Using 3D coordinates with point A at the origin, B being the point (4, 0, 0), C the point (4, 4, 0), D the point (0, 4, 0), E the point (0, 0, 4) etc as shown in the diagram. The point P which is the midpoint of AB has coordinates (2, 0, 0) and Q, which is a quarter of the way along EF has coordinates (1, 0, 4).
The general equation of a plane is $ax + by + cz = 1$ and to find $a$ , $b$ and $c$ we only need to know three points in the plane. Hence it is easy to find the equation of the plane through D, P and Q. Substituting the coordinates of the points into the equation of the plane we get:

$\begin{matrix} 4 b & = & 1 \\ 2 a & = & 1 \\ a + 4 c & = & 1 \end{matrix}$

This gives $a = 1 / 2$ , $b = 1 / 4$ and $c = 1 / 8$ . Writing the equation of the plane without fractions we get

$4 x + 2 y + z = 8 .$

The point R where the plane cuts the line EH has coordinates (0, y, 4) where $0 + 2 y + 4 = 8$ so R is the point (0, 2, 4).

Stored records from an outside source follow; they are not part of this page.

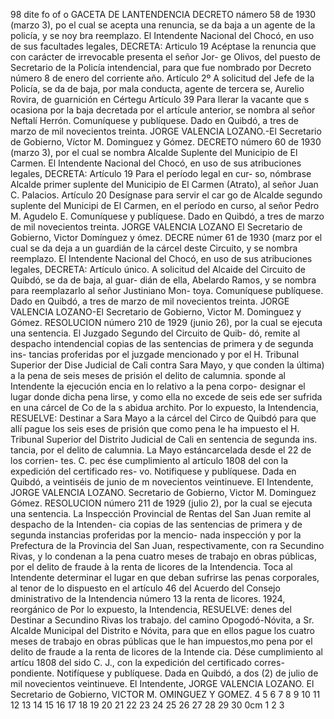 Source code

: 98
dite fo of o
GACETA DE LANTENDENCIA
DECRETO námero 58 de 1930 (marzo 3), po
el cual se acepta una renuncia, se da
baja a un agente de la policía, y se noy
bra reemplazo.
El Intendente Nacional del Chocó, en uso de
sus facultades legales, DECRETA:
Articulo 19 Acéptase la renuncia que con
carácter de irrevocable presenta el señor Jor-
ge Olivos, del puesto de Secretario de la
Policía intendencial, para que fue nombrado
por Decreto número 8 de enero del corriente
año.
Artículo 2º A solicitud del Jefe de la
Policía, se da de baja, por mala conducta,
agente de tercera se, Aurelio Rovira, de
guarnición en Cértegu
Artículo 39 Para llerar la vacante que s
ocasiona por la baja decretada por el artícule
anterior, se nombra al señor Neftalí Herrón.
Comuníquese y publíquese.
Dado en Quibdó, a tres de marzo de mil
novecientos treinta.
JORGE VALENCIA LOZANO.-El Secretario
de Gobierno, Víctor M. Dominguez y Gómez.
DECRETO número 60 de 1930 (marzo 3),
por el cual se nombra Alcalde Suplente
del Municipio de El Carmen.
El Intendente Nacional del Chocó, en uso de
sus atribuciones legales, DECRETA:
Artículo 19 Para el período legal en cur-
so, nómbrase Alcalde primer suplente del
Municipio de El Carmen (Atrato), al señor
Juan C. Palacios.
Artículo 20 Desígnase para servir el car
go de Alcalde segundo suplente del Municipi
de El Carmen, en el período en curso, al señor
Pedro M. Agudelo E.
Comuníquese y publíquese.
Dado en Quibdó, a tres de marzo de mil
novecientos treinta.
JORGE VALENCIA LOZANO El Secretario
de Gobierno, Victor Domínguez y ómez.
DECRE númer 61 de 1930 (marz por
el cual se da deja a un guardián de la
cárcel deste Circuito, y se nombra
reemplazo.
El Intendente Nacional del Chocó, en uso de
sus atribuciones legales, DECRETA:
Artículo único. A solicitud del Alcaide
del Circuito de Quibdó, se da de baja, al guar-
dián de ella, Abelardo Ramos, y se nombra
para reemplazarlo al señor Justiniano Mon-
toya.
Comuníquese publíquese.
Dado en Quibdó, a tres de marzo de mil
novecientos treinta.
JORGE VALENCIA LOZANO-El Secretario
de Gobierno, Victor M. Dominguez y Gómez.
RESOLUCION número 210 de 1929 (junio 26),
por la cual se ejecuta una sentencia.
El Juzgado Segundo del Circuito de Quib-
dó, remite al despacho intendencial copias de
las sentencias de primera y de segunda ins-
tancias proferidas por el juzgade mencionado
y por el H. Tribunal Superior der Dise
Judicial de Cali contra Sara Mayo, y que
conden la última) a la pena de seis meses de
prisión el delito de calumnia.
sponde al Intendente la ejecución
encia en lo relativo a la pena corpo-
designar el lugar donde dicha pena
lirse, y como ella no excede de seis
ede ser sufrida en una cárcel de
Co
de la s
abidua
archito.
Por lo expuesto, la Intendencia,
RESUELVE:
Destinar a Sara Mayo a la cárcel del
Circo de Quibdó para que allí pague los
seis eses de prisión que como pena le ha
impuesto el H. Tribunal Superior del Distrito
Judicial de Cali en sentencia de segunda ins.
tancia, por el delito de calumnia. La Mayo
estáncarcelada desde el 22 de los corrien-
tes.
C.
pec
ése cumplimiento al artículo 1808 del
con la expedición del certificado res-
vo.
Notifiquese y publíquese.
Dada en Quibdó, a veintiséis de junio de
m novecientos veintinueve.
El Intendente, JORGE VALENCIA LOZANO.
Secretario de Gobierno, Victor M. Dominguez
Gómez.
RESOLUCION número 211 de 1929 (julio 2),
por la cual se ejecuta una sentencia.
La Inspección Provincial de Rentas del
San Juan remite al despacho de la Intenden-
cia copias de las sentencias de primera y de
segunda instancias proferidas por la mencio-
nada inspección y por la Prefectura de la
Provincia del San Juan, respectivamente,
con ra Secundino Rivas, y lo condenan a la
pena cuatro meses de trabajo en obras
públicas, por el delito de fraude à la renta de
licores de la Intendencia.
Toca al Intendente determinar el lugar
en que deban sufrirse las penas corporales,
al tenor de lo dispuesto en el artículo 46 del
Acuerdo del Consejo dministrativo de la
Intendencia número 13
la renta de licores.
1924, reorgánico de
Por lo expuesto, la Intendencia,
RESUELVE:
denes del
Destinar a Secundino Rivas los trabajo.
del camino Opogodó-Nóvita, a
Sr. Alcalde Municipal del Distrito e Nóvita,
para que en ellos pague los cuatro meses de
trabajo en obras públicas que le han
impuestos,mo pena por el delito de fraude
a la renta de licores de la Intende cia.
Dése cumplimiento al artícu 1808 del
sido
C. J., con la expedición del certificado corres-
pondiente.
Notifíquese y publíquese.
Dada en Quibdó, a dos (2) de julio de mil
novecientos veintinueve.
El Intendente, JORGE VALENCIA LOZANO.
El Secretario de Gobierno, VICTOR M. OMINGUEZ
Y GOMEZ.
4 5 6 7 8 9 10 11 12 13 14 15 16 17 18 19 20 21 22 23 24 25 26 27 28 29 30
0cm 1 2 3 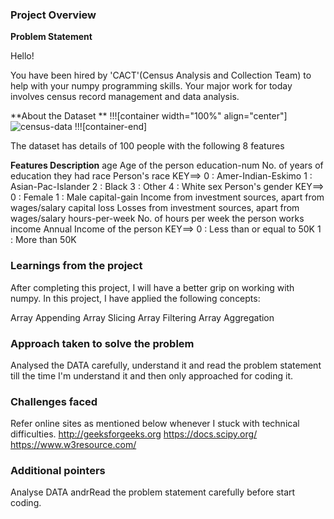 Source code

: ### Project Overview

 **Problem Statement**

Hello!

You have been hired by 'CACT'(Census Analysis and Collection Team) to help with your numpy programming skills. Your major work for today involves census record management and data analysis.

**About the Dataset
**
!!![container width="100%" align="center"]
![census-data](undefined/account/b16/6a1f0c95-2915-474c-917f-dc711cc8d89b/b78/38bc9bb8-ed21-4e68-a9a5-bc71e7789e7e/file.PNG)
!!![container-end]



The dataset has details of 100 people with the following 8 features

**Features	                                                                    Description**
age	                                                                                    Age of the person
education-num	                                                            No. of years of education they had
race	                                                                            Person's race 
                                                                                            KEY==> 0 : Amer-Indian-Eskimo 
                                                                                            1 : Asian-Pac-Islander 
                                                                                            2 : Black 
                                                                                            3 : Other 
                                                                                            4 : White
sex	                                                                                    Person's gender 
                                                                                            KEY==> 0 : Female 
                                                                                            1 : Male
capital-gain	                                                                    Income from investment sources, apart from wages/salary
capital loss	                                                                    Losses from investment sources, apart from wages/salary
hours-per-week	                                                            No. of hours per week the person works
income	                                                                            Annual Income of the person 
                                                                                            KEY==> 0 : Less than or equal to 50K 
                                                                                            1 : More than 50K



### Learnings from the project

  After completing this project, I will have a better grip on working with numpy. In this project, I have applied the following concepts:

Array Appending
Array Slicing
Array Filtering
Array Aggregation


### Approach taken to solve the problem

 Analysed the DATA carefully, understand it and read the problem statement till the time I'm understand it and then only approached for coding it. 


### Challenges faced

 Refer online sites as mentioned below whenever I stuck with technical difficulties. 
http://geeksforgeeks.org
https://docs.scipy.org/
https://www.w3resource.com/


### Additional pointers

 Analyse DATA andrRead the problem statement carefully before start coding.


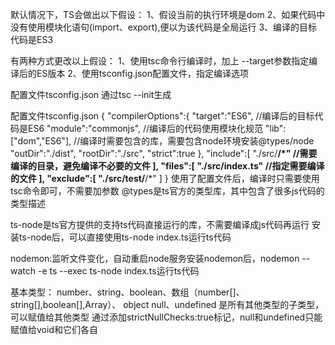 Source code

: 默认情况下，TS会做出以下假设：
1、假设当前的执行环境是dom
2、如果代码中没有使用模块化语句(import、export),便以为该代码是全局运行
3、编译的目标代码是ES3

有两种方式更改以上假设：
1、使用tsc命令行编译时，加上 --target参数指定编译后的ES版本
2、使用tsconfig.json配置文件，指定编译选项

配置文件tsconfig.json 通过tsc --init生成

配置文件tsconfig.json
{
    "compilerOptions":{
        "target":"ES6",  //编译后的目标代码是ES6
        "module":"commonjs", //编译后的代码使用模块化规范
        "lib":["dom","ES6"],  //编译时需要包含的库，需要包含node环境安装@types/node
        "outDir":"./dist",
        "rootDir":"./src",
        "strict":true
    },
    "include":[
        "./src/**/*"   //需要编译的目录，避免编译不必要的文件
    ],
    "files":[
        "./src/index.ts"   //指定需要编译的文件
    ],
    "exclude":[
        "./src/test/**/*"
    ]
}
使用了配置文件后，编译时只需要使用tsc命令即可，不需要加参数
@types是ts官方的类型库，其中包含了很多js代码的类型描述

ts-node是ts官方提供的支持ts代码直接运行的库，不需要编译成js代码再运行
安装ts-node后，可以直接使用ts-node index.ts运行ts代码

nodemon:监听文件变化，自动重启node服务安装nodemon后，nodemon --watch -e ts --exec ts-node index.ts运行ts代码

基本类型：
number、string、boolean、数组（number[]、string[],boolean[],Array<number>）、
object 
null、undefined 是所有其他类型的子类型，可以赋值给其他类型
通过添加strictNullChecks:true标记，null和undefined只能赋值给void和它们各自



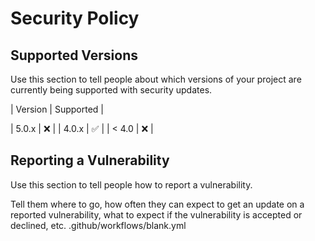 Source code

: # Security Policy

## Supported Versions

Use this section to tell people about which versions of your project are
currently being supported with security updates.

| Version | Supported          |

| 5.0.x   | :x:                |
| 4.0.x   | :white_check_mark: |
| < 4.0   | :x:                |

## Reporting a Vulnerability

Use this section to tell people how to report a vulnerability.

Tell them where to go, how often they can expect to get an update on a
reported vulnerability, what to expect if the vulnerability is accepted or
declined, etc.
.github/workflows/blank.yml
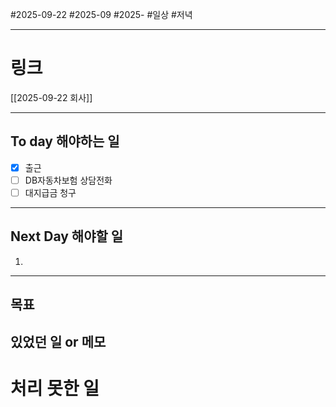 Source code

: #2025-09-22 #2025-09 #2025-
#일상 #저녁 

-------
# 링크
[[2025-09-22 회사]]

---
## To day 해야하는 일
- [x] 출근
- [ ] DB자동차보험 상담전화
- [ ] 대지급금 청구

---
## Next Day 해야할 일
1. 

---

## 목표


## 있었던 일  or 메모


# 처리 못한 일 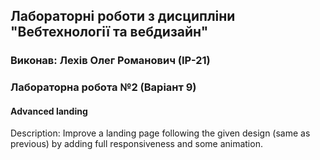 ## Лабораторні роботи з дисципліни "Вебтехнології та вебдизайн"

### Виконав: Лехів Олег Романович (ІР-21)
### Лабораторна робота №2 (Варіант 9)

#### Advanced landing

Description: Improve a landing page following the given design (same as previous) by adding full responsiveness and some animation. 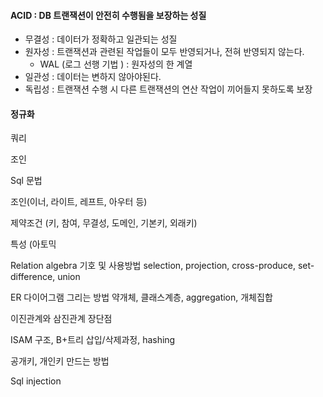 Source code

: #### ACID : DB 트랜잭션이 안전히 수행됨을 보장하는 성질
* 무결성 : 데이터가 정확하고 일관되는 성질
* 원자성 : 트랜잭션과 관련된 작업들이 모두 반영되거나, 전혀 반영되지 않는다.
  + WAL (로그 선행 기법 ) : 원자성의 한 계열
* 일관성 : 데이터는 변하지 않아야된다.
* 독립성 : 트랜잭션 수행 시 다른 트랜잭션의 연산 작업이 끼어들지 못하도록 보장

#### 정규화

쿼리

조인

Sql 문법

조인(이너, 라이트, 레프트, 아우터 등)

제약조건 (키, 참여, 무결성, 도메인, 기본키, 외래키)

특성 (아토믹

Relation algebra 기호 및 사용방법
selection, projection, cross-produce, set-difference, union

ER 다이어그램 그리는 방법
약개체, 클래스계층, aggregation, 개체집합

이진관계와 삼진관계 장단점

ISAM 구조, B+트리 삽입/삭제과정, hashing

공개키, 개인키 만드는 방법

Sql injection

Now RE = 2, EQ = 1, $∠ REQ = 90^{\circ}$ , and DA = 4, AP = 2, $∠ DAP = 90^{\circ}$ so it follows that the triangles REQ and DAP, which lie in parallel planes, are similar. Also, if we extend the lines AE, PQ and DR they will meet at one point S where SE = 4 and SA = 8.

The points S, A, P and D are the vertices of a tetrahedron which is sliced into two parts by the plane through R, E and Q. The required volume of the section of the cube is given by subtracting the volume of the tetrahedron SEQR from the volume of the tetrahedron SAPD.

$Volume of smaller section of cube = \frac{1}{3} (32 - 4) = \frac{28}{3} .$

The volume of the whole cube is 64 cubic units so the ratio of the volume of the smaller piece to the volume of the cube is 7 to 48. The ratio of the volumes of the two pieces of the cube is 7 to 41.